**MATERIAL PROVIDED:**
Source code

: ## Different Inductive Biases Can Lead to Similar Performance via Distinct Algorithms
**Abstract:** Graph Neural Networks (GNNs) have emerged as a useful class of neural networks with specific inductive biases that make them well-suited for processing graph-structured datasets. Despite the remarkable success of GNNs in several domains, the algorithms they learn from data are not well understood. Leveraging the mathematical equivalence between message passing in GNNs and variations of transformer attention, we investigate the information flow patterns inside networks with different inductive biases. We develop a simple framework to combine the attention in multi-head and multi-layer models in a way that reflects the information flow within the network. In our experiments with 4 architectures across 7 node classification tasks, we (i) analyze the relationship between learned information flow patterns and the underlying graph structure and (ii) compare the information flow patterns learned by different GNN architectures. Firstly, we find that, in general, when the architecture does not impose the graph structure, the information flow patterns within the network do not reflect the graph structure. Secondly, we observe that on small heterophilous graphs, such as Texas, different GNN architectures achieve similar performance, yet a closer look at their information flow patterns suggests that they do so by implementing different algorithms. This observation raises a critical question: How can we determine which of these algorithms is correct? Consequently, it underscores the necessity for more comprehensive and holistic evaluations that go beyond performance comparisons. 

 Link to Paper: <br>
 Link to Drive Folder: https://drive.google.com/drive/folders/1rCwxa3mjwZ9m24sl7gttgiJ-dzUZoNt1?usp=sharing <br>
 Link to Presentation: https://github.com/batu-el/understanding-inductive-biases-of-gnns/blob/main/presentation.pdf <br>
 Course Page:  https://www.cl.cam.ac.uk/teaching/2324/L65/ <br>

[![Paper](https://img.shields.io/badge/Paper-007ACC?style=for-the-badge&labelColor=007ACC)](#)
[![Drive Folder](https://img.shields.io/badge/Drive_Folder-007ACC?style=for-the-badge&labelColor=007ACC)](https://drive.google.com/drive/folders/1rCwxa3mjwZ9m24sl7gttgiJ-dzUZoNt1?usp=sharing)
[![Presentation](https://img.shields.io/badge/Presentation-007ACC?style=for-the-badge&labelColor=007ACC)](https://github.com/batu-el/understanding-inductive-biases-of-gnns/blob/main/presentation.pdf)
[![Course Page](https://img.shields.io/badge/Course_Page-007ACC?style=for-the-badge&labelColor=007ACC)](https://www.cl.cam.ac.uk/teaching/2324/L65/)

**WHAT YOU SHOULD DO:**
Would you output all the records above exactly as written?

**ANSWER BELOW:**
Source code

: ## Different Inductive Biases Can Lead to Similar Performance via Distinct Algorithms
**Abstract:** Graph Neural Networks (GNNs) have emerged as a useful class of neural networks with specific inductive biases that make them well-suited for processing graph-structured datasets. Despite the remarkable success of GNNs in several domains, the algorithms they learn from data are not well understood. Leveraging the mathematical equivalence between message passing in GNNs and variations of transformer attention, we investigate the information flow patterns inside networks with different inductive biases. We develop a simple framework to combine the attention in multi-head and multi-layer models in a way that reflects the information flow within the network. In our experiments with 4 architectures across 7 node classification tasks, we (i) analyze the relationship between learned information flow patterns and the underlying graph structure and (ii) compare the information flow patterns learned by different GNN architectures. Firstly, we find that, in general, when the architecture does not impose the graph structure, the information flow patterns within the network do not reflect the graph structure. Secondly, we observe that on small heterophilous graphs, such as Texas, different GNN architectures achieve similar performance, yet a closer look at their information flow patterns suggests that they do so by implementing different algorithms. This observation raises a critical question: How can we determine which of these algorithms is correct? Consequently, it underscores the necessity for more comprehensive and holistic evaluations that go beyond performance comparisons. 

 Link to Paper: <br>
 Link to Drive Folder: https://drive.google.com/drive/folders/1rCwxa3mjwZ9m24sl7gttgiJ-dzUZoNt1?usp=sharing <br>
 Link to Presentation: https://github.com/batu-el/understanding-inductive-biases-of-gnns/blob/main/presentation.pdf <br>
 Course Page:  https://www.cl.cam.ac.uk/teaching/2324/L65/ <br>

[![Paper](https://img.shields.io/badge/Paper-007ACC?style=for-the-badge&labelColor=007ACC)](#)
[![Drive Folder](https://img.shields.io/badge/Drive_Folder-007ACC?style=for-the-badge&labelColor=007ACC)](https://drive.google.com/drive/folders/1rCwxa3mjwZ9m24sl7gttgiJ-dzUZoNt1?usp=sharing)
[![Presentation](https://img.shields.io/badge/Presentation-007ACC?style=for-the-badge&labelColor=007ACC)](https://github.com/batu-el/understanding-inductive-biases-of-gnns/blob/main/presentation.pdf)
[![Course Page](https://img.shields.io/badge/Course_Page-007ACC?style=for-the-badge&labelColor=007ACC)](https://www.cl.cam.ac.uk/teaching/2324/L65/)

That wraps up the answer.